TASK TO CARRY OUT: Every line of the entries that holds the word "section" is to be copied.
◆ ◆ ◆
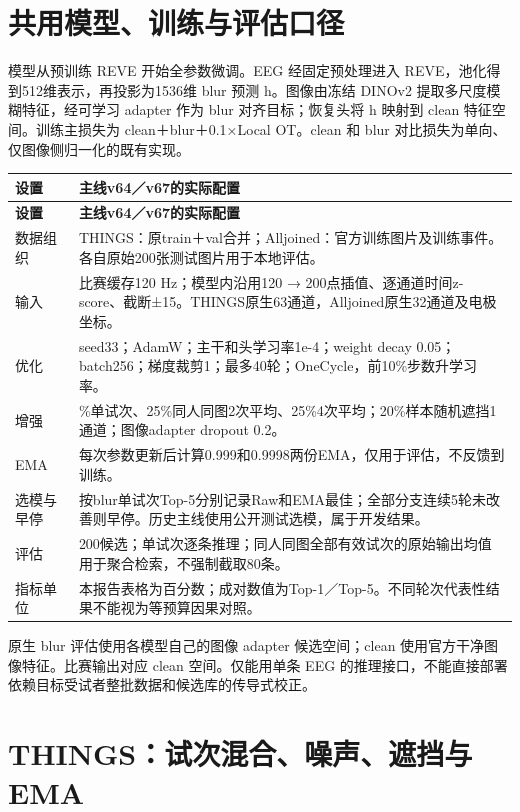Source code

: \documentclass[UTF8,a4paper,11pt,fontset=none]{ctexart}
\begin{document}
\section{共用模型、训练与评估口径}
模型从预训练 REVE 开始全参数微调。EEG 经固定预处理进入 REVE，池化得到512维表示，再投影为1536维 blur 预测 h。图像由冻结 DINOv2 提取多尺度模糊特征，经可学习 adapter 作为 blur 对齐目标；恢复头将 h 映射到 clean 特征空间。训练主损失为 clean＋blur＋0.1×Local OT。clean 和 blur 对比损失为单向、仅图像侧归一化的既有实现。

{\small
\begin{longtable}{>{\raggedright\arraybackslash}p{3.368cm}>{\raggedright\arraybackslash}p{13.470cm}}
\toprule
\textbf{设置} & \textbf{主线v64／v67的实际配置} \\
\midrule\endfirsthead
\textbf{设置} & \textbf{主线v64／v67的实际配置} \\
\midrule\endhead
\bottomrule\endfoot
数据组织 & THINGS：原train＋val合并；Alljoined：官方训练图片及训练事件。各自原始200张测试图片用于本地评估。 \\
输入 & 比赛缓存120 Hz；模型内沿用120 → 200点插值、逐通道时间z-score、截断±15。THINGS原生63通道，Alljoined原生32通道及电极坐标。 \\
优化 & seed33；AdamW；主干和头学习率1e-4；weight decay 0.05；batch256；梯度裁剪1；最多40轮；OneCycle，前10\%步数升学习率。 \\
增强 & 50\%单试次、25\%同人同图2次平均、25\%4次平均；20\%样本随机遮挡1通道；图像adapter dropout 0.2。 \\
EMA & 每次参数更新后计算0.999和0.9998两份EMA，仅用于评估，不反馈到训练。 \\
选模与早停 & 按blur单试次Top-5分别记录Raw和EMA最佳；全部分支连续5轮未改善则早停。历史主线使用公开测试选模，属于开发结果。 \\
评估 & 200候选；单试次逐条推理；同人同图全部有效试次的原始输出均值用于聚合检索，不强制截取80条。 \\
指标单位 & 本报告表格为百分数；成对数值为Top-1／Top-5。不同轮次代表性结果不能视为等预算因果对照。 \\
\end{longtable}
}
原生 blur 评估使用各模型自己的图像 adapter 候选空间；clean 使用官方干净图像特征。比赛输出对应 clean 空间。仅能用单条 EEG 的推理接口，不能直接部署依赖目标受试者整批数据和候选库的传导式校正。

\section{THINGS：试次混合、噪声、遮挡与EMA}
\end{document}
◆ ◆ ◆
EXPECTED ANSWER:
\section{共用模型、训练与评估口径}
\section{THINGS：试次混合、噪声、遮挡与EMA}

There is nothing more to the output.